The state act here is contractual, as we have held in Booth Fisheries Co. v. Industrial Comm’n, 271 U. S. 208, and the employer is bound to pay compensation in accordance with the schedules of the act because the parties have agreed that they shall apply rather than the common or any other applicable law. The employer, a wholesale coal dealer, owned or controlled no ships and, except that jit owned a dock at which coal was delivered to it from ships, had no connection with maritime affairs. The employee’s regular work was non-maritime and he spent but two per cent, of his time unloading his employer’s coal from ships. To me it would seem that the rights of parties who have thus stipulated for the benefits of a state statute in an essentially non-maritime employment are not on any theory controlled by the maritime law or within the purview of Southern Pacific Co. v. Jensen, 244 U. S. 205, Knickerbocker Ice Co. v. Stewart, 253 U. S. 149, Washington v. Dawson & Co., 264 U. S. 219.

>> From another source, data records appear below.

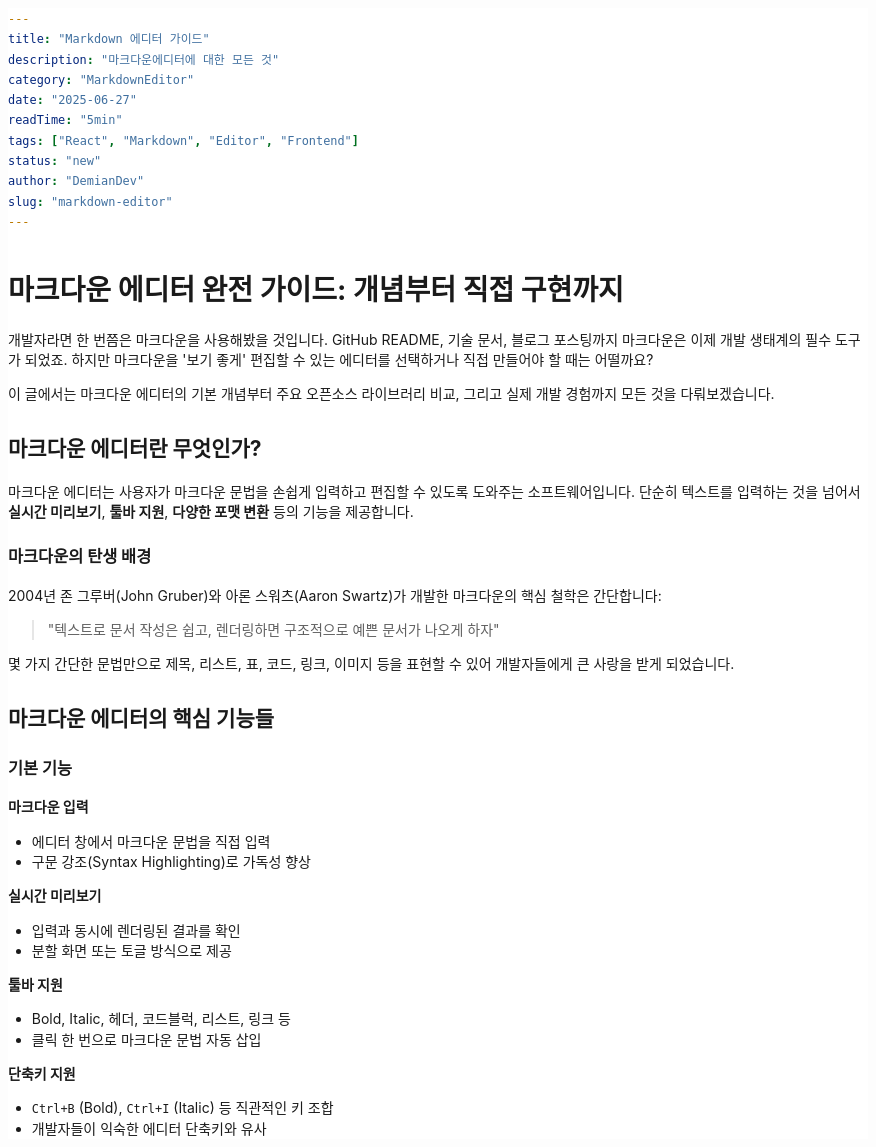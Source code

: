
 ```yaml
---
title: "Markdown 에디터 가이드"
description: "마크다운에디터에 대한 모든 것"
category: "MarkdownEditor"
date: "2025-06-27"
readTime: "5min"
tags: ["React", "Markdown", "Editor", "Frontend"]
status: "new"
author: "DemianDev"
slug: "markdown-editor"
---
```


# 마크다운 에디터 완전 가이드: 개념부터 직접 구현까지

개발자라면 한 번쯤은 마크다운을 사용해봤을 것입니다. GitHub README, 기술 문서, 블로그 포스팅까지 마크다운은 이제 개발 생태계의 필수 도구가 되었죠. 하지만 마크다운을 '보기 좋게' 편집할 수 있는 에디터를 선택하거나 직접 만들어야 할 때는 어떨까요?

이 글에서는 마크다운 에디터의 기본 개념부터 주요 오픈소스 라이브러리 비교, 그리고 실제 개발 경험까지 모든 것을 다뤄보겠습니다.

## 마크다운 에디터란 무엇인가?

마크다운 에디터는 사용자가 마크다운 문법을 손쉽게 입력하고 편집할 수 있도록 도와주는 소프트웨어입니다. 단순히 텍스트를 입력하는 것을 넘어서 **실시간 미리보기**, **툴바 지원**, **다양한 포맷 변환** 등의 기능을 제공합니다.

### 마크다운의 탄생 배경

2004년 존 그루버(John Gruber)와 아론 스워츠(Aaron Swartz)가 개발한 마크다운의 핵심 철학은 간단합니다:

> "텍스트로 문서 작성은 쉽고, 렌더링하면 구조적으로 예쁜 문서가 나오게 하자"

몇 가지 간단한 문법만으로 제목, 리스트, 표, 코드, 링크, 이미지 등을 표현할 수 있어 개발자들에게 큰 사랑을 받게 되었습니다.

## 마크다운 에디터의 핵심 기능들

### 기본 기능

**마크다운 입력**
- 에디터 창에서 마크다운 문법을 직접 입력
- 구문 강조(Syntax Highlighting)로 가독성 향상

**실시간 미리보기**
- 입력과 동시에 렌더링된 결과를 확인
- 분할 화면 또는 토글 방식으로 제공

**툴바 지원**
- Bold, Italic, 헤더, 코드블럭, 리스트, 링크 등
- 클릭 한 번으로 마크다운 문법 자동 삽입

**단축키 지원**
- `Ctrl+B` (Bold), `Ctrl+I` (Italic) 등 직관적인 키 조합
- 개발자들이 익숙한 에디터 단축키와 유사
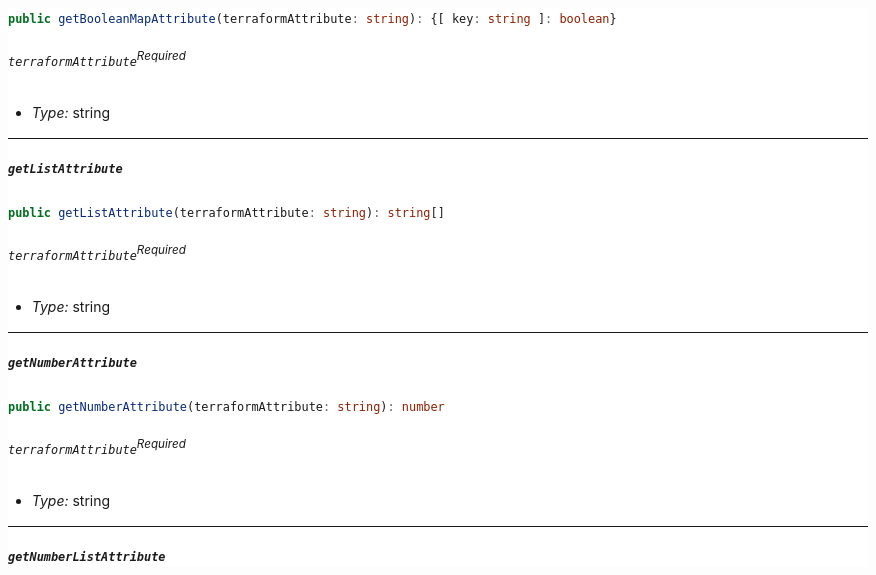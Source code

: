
 ```typescript
public getBooleanMapAttribute(terraformAttribute: string): {[ key: string ]: boolean}
```

###### `terraformAttribute`<sup>Required</sup> <a name="terraformAttribute" id="@cdktf/provider-cloudflare.dataCloudflareEmailRoutingRule.DataCloudflareEmailRoutingRuleActionsOutputReference.getBooleanMapAttribute.parameter.terraformAttribute"></a>

- *Type:* string

---

##### `getListAttribute` <a name="getListAttribute" id="@cdktf/provider-cloudflare.dataCloudflareEmailRoutingRule.DataCloudflareEmailRoutingRuleActionsOutputReference.getListAttribute"></a>

```typescript
public getListAttribute(terraformAttribute: string): string[]
```

###### `terraformAttribute`<sup>Required</sup> <a name="terraformAttribute" id="@cdktf/provider-cloudflare.dataCloudflareEmailRoutingRule.DataCloudflareEmailRoutingRuleActionsOutputReference.getListAttribute.parameter.terraformAttribute"></a>

- *Type:* string

---

##### `getNumberAttribute` <a name="getNumberAttribute" id="@cdktf/provider-cloudflare.dataCloudflareEmailRoutingRule.DataCloudflareEmailRoutingRuleActionsOutputReference.getNumberAttribute"></a>

```typescript
public getNumberAttribute(terraformAttribute: string): number
```

###### `terraformAttribute`<sup>Required</sup> <a name="terraformAttribute" id="@cdktf/provider-cloudflare.dataCloudflareEmailRoutingRule.DataCloudflareEmailRoutingRuleActionsOutputReference.getNumberAttribute.parameter.terraformAttribute"></a>

- *Type:* string

---

##### `getNumberListAttribute` <a name="getNumberListAttribute" id="@cdktf/provider-cloudflare.dataCloudflareEmailRoutingRule.DataCloudflareEmailRoutingRuleActionsOutputReference.getNumberListAttribute"></a>
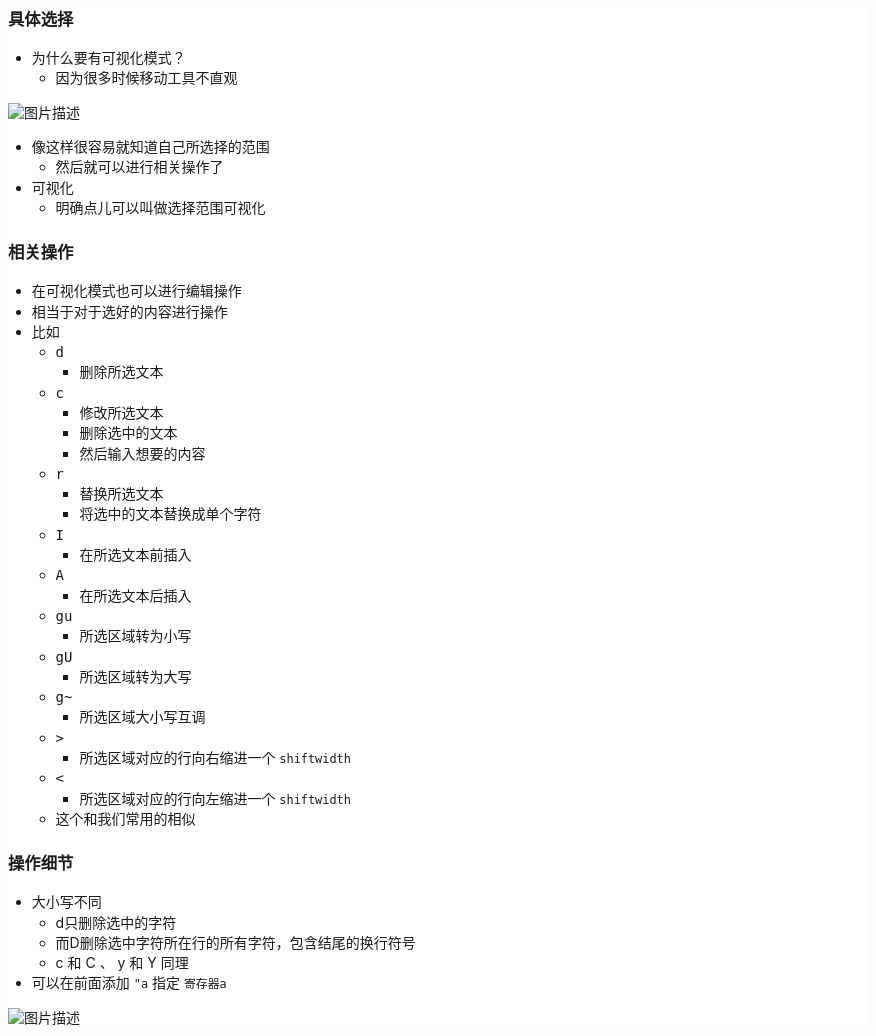 ### 具体选择

- 为什么要有可视化模式？
	- 因为很多时候移动工具不直观

![图片描述](https://doc.shiyanlou.com/courses/uid1190679-20210706-1625536905484)

- 像这样很容易就知道自己所选择的范围
	- 然后就可以进行相关操作了
- 可视化
	- 明确点儿可以叫做选择范围可视化

### 相关操作

- 在可视化模式也可以进行编辑操作
- 相当于对于选好的内容进行操作
- 比如
	- <kbd>d</kbd> 
		- 删除所选文本
	- <kbd>c</kbd> 
		- 修改所选文本
		- 删除选中的文本
		- 然后输入想要的内容
	- <kbd>r</kbd> 
		- 替换所选文本
		- 将选中的文本替换成单个字符
	- <kbd>I</kbd> 
		- 在所选文本前插入
	- <kbd>A</kbd> 
		- 在所选文本后插入
	- <kbd>g</kbd><kbd>u</kbd> 
		- 所选区域转为小写
	- <kbd>g</kbd><kbd>U</kbd>
		- 所选区域转为大写
	- <kbd>g</kbd><kbd>~</kbd> 
		- 所选区域大小写互调
	- <kbd>></kbd>
		- 所选区域对应的行向右缩进一个 `shiftwidth`
	- <kbd><</kbd>
		- 所选区域对应的行向左缩进一个 `shiftwidth`
	- 这个和我们常用的相似
	

### 操作细节
- 大小写不同
	- d只删除选中的字符
	- 而D删除选中字符所在行的所有字符，包含结尾的换行符号
	- c 和 C 、 y 和 Y 同理
- 可以在前面添加 `"a`  指定 `寄存器a`

![图片描述](https://doc.shiyanlou.com/courses/uid1190679-20210203-1612314199991)
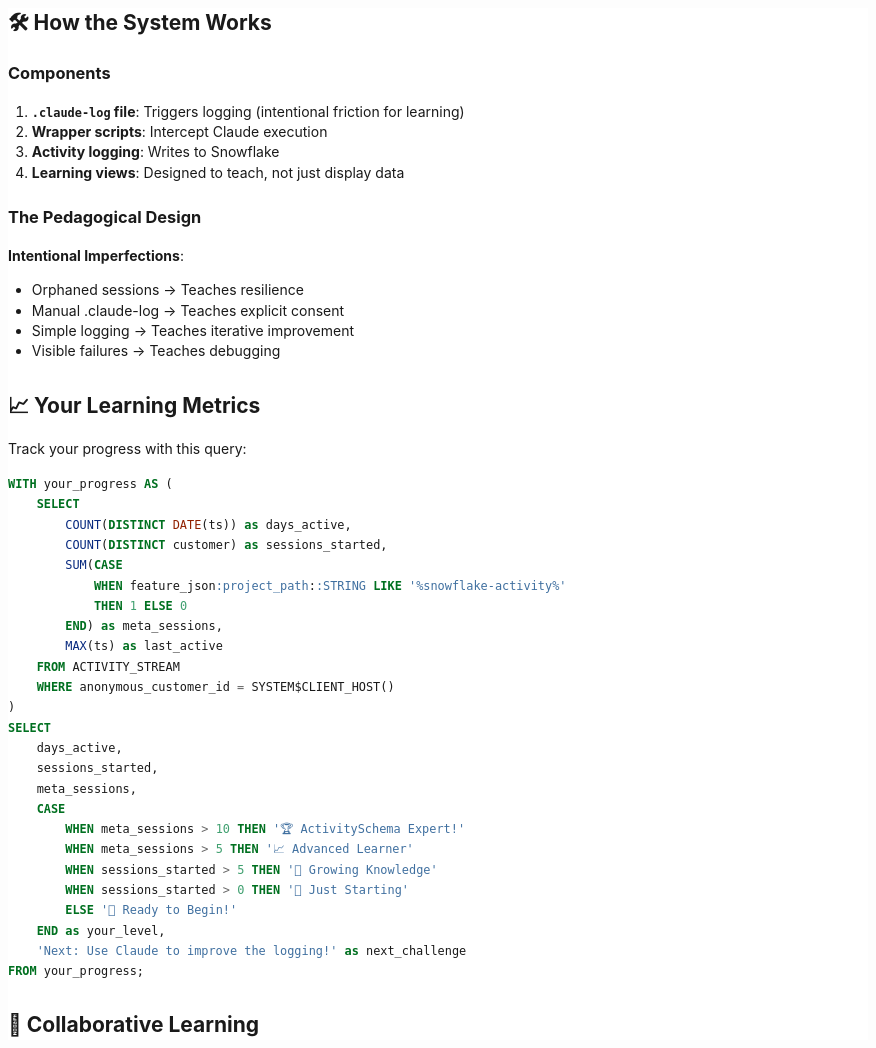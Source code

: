## 🛠️ How the System Works

### Components

1. **`.claude-log` file**: Triggers logging (intentional friction for learning)
2. **Wrapper scripts**: Intercept Claude execution
3. **Activity logging**: Writes to Snowflake
4. **Learning views**: Designed to teach, not just display data

### The Pedagogical Design

**Intentional Imperfections**:
- Orphaned sessions → Teaches resilience
- Manual .claude-log → Teaches explicit consent
- Simple logging → Teaches iterative improvement
- Visible failures → Teaches debugging

## 📈 Your Learning Metrics

Track your progress with this query:

```sql
WITH your_progress AS (
    SELECT 
        COUNT(DISTINCT DATE(ts)) as days_active,
        COUNT(DISTINCT customer) as sessions_started,
        SUM(CASE 
            WHEN feature_json:project_path::STRING LIKE '%snowflake-activity%' 
            THEN 1 ELSE 0 
        END) as meta_sessions,
        MAX(ts) as last_active
    FROM ACTIVITY_STREAM
    WHERE anonymous_customer_id = SYSTEM$CLIENT_HOST()
)
SELECT 
    days_active,
    sessions_started,
    meta_sessions,
    CASE 
        WHEN meta_sessions > 10 THEN '🏆 ActivitySchema Expert!'
        WHEN meta_sessions > 5 THEN '📈 Advanced Learner'
        WHEN sessions_started > 5 THEN '🌱 Growing Knowledge'
        WHEN sessions_started > 0 THEN '🚀 Just Starting'
        ELSE '👋 Ready to Begin!'
    END as your_level,
    'Next: Use Claude to improve the logging!' as next_challenge
FROM your_progress;
```

## 🤝 Collaborative Learning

Nor would it seem that resort by an employee only casually working on a ship, through such a non-maritime stipulation, to a state remedy not against the ship or its owner, but against the employer engaged in a non-maritime pursuit, is anything more than a local matter or would impair the uniformity of maritime law in its international or interstate relation. Grant Smith-Porter Ship Co. v. Rohde, 257 U. S. 469; Millers’ Underwriters v. Brand, 270 U. S. 59. And see Western Fuel Co. v. Garcia, 257 U. S. 233, 242. Recovery in a state court upon an *149insurance policy upon the life of a seaman for death occurring on a ship on the high seas while in the performance of his duties would not, I suppose, be deemed to have that effect or be precluded by the admiralty law, even though some of the provisions of the policy were imposed by state statute.
Mr. Justice Holmes and Mr. Justice Brandéis concur in this opinion.